▶ Exercise details: From the line that contains "Pérez-Harguindeguy, N., S." to the end of the records below, copy every line exactly. Both the first and last of these lines count.

▶ Records for this task:
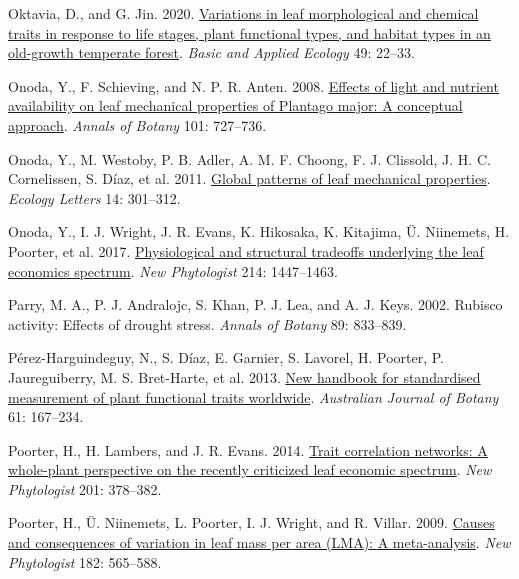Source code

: \documentclass[
  12pt,
  a4paper,
,tablecaptionabove
]{scrartcl}
\newlength{\cslhangindent}
\newenvironment{CSLReferences}[2] %
 {%
  \setlength{\parindent}{0pt}
  \ifodd #1 \everypar{\setlength{\hangindent}{\cslhangindent}}\ignorespaces\fi
  \ifnum #2 > 0
  \setlength{\parskip}{#2\baselineskip}
  \fi
 }%
 {}
\begin{document}
\begin{CSLReferences}{1}{0}
\leavevmode{}%
Oktavia, D., and G. Jin. 2020. \href{https://doi.org/10.1016/j.baae.2020.09.010}{Variations in leaf morphological and chemical traits in response to life stages, plant functional types, and habitat types in an old-growth temperate forest}. \emph{Basic and Applied Ecology} 49: 22--33.

\leavevmode{}%
Onoda, Y., F. Schieving, and N. P. R. Anten. 2008. \href{https://doi.org/10.1093/aob/mcn013}{Effects of light and nutrient availability on leaf mechanical properties of {Plantago} major: {A} conceptual approach}. \emph{Annals of Botany} 101: 727--736.

\leavevmode{}%
Onoda, Y., M. Westoby, P. B. Adler, A. M. F. Choong, F. J. Clissold, J. H. C. Cornelissen, S. Díaz, et al. 2011. \href{https://doi.org/10.1111/j.1461-0248.2010.01582.x}{Global patterns of leaf mechanical properties}. \emph{Ecology Letters} 14: 301--312.

\leavevmode{}%
Onoda, Y., I. J. Wright, J. R. Evans, K. Hikosaka, K. Kitajima, Ü. Niinemets, H. Poorter, et al. 2017. \href{https://doi.org/10.1111/nph.14496}{Physiological and structural tradeoffs underlying the leaf economics spectrum}. \emph{New Phytologist} 214: 1447--1463.

\leavevmode{}%
Parry, M. A., P. J. Andralojc, S. Khan, P. J. Lea, and A. J. Keys. 2002. Rubisco activity: Effects of drought stress. \emph{Annals of Botany} 89: 833--839.

\leavevmode{}%
Pérez-Harguindeguy, N., S. Díaz, E. Garnier, S. Lavorel, H. Poorter, P. Jaureguiberry, M. S. Bret-Harte, et al. 2013. \href{https://doi.org/10.1071/BT12225}{New handbook for standardised measurement of plant functional traits worldwide}. \emph{Australian Journal of Botany} 61: 167--234.

\leavevmode{}%
Poorter, H., H. Lambers, and J. R. Evans. 2014. \href{https://doi.org/10.1111/nph.12547}{Trait correlation networks: {A} whole-plant perspective on the recently criticized leaf economic spectrum}. \emph{New Phytologist} 201: 378--382.

\leavevmode{}%
Poorter, H., Ü. Niinemets, L. Poorter, I. J. Wright, and R. Villar. 2009. \href{https://doi.org/10.1111/j.1469-8137.2009.02830.x}{Causes and consequences of variation in leaf mass per area ({LMA}): {A} meta-analysis}. \emph{New Phytologist} 182: 565--588.


\end{CSLReferences}
\end{document}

▶ Response:
Pérez-Harguindeguy, N., S. Díaz, E. Garnier, S. Lavorel, H. Poorter, P. Jaureguiberry, M. S. Bret-Harte, et al. 2013. \href{https://doi.org/10.1071/BT12225}{New handbook for standardised measurement of plant functional traits worldwide}. \emph{Australian Journal of Botany} 61: 167--234.

\leavevmode{}%
Poorter, H., H. Lambers, and J. R. Evans. 2014. \href{https://doi.org/10.1111/nph.12547}{Trait correlation networks: {A} whole-plant perspective on the recently criticized leaf economic spectrum}. \emph{New Phytologist} 201: 378--382.

\leavevmode{}%
Poorter, H., Ü. Niinemets, L. Poorter, I. J. Wright, and R. Villar. 2009. \href{https://doi.org/10.1111/j.1469-8137.2009.02830.x}{Causes and consequences of variation in leaf mass per area ({LMA}): {A} meta-analysis}. \emph{New Phytologist} 182: 565--588.


\end{CSLReferences}
\end{document}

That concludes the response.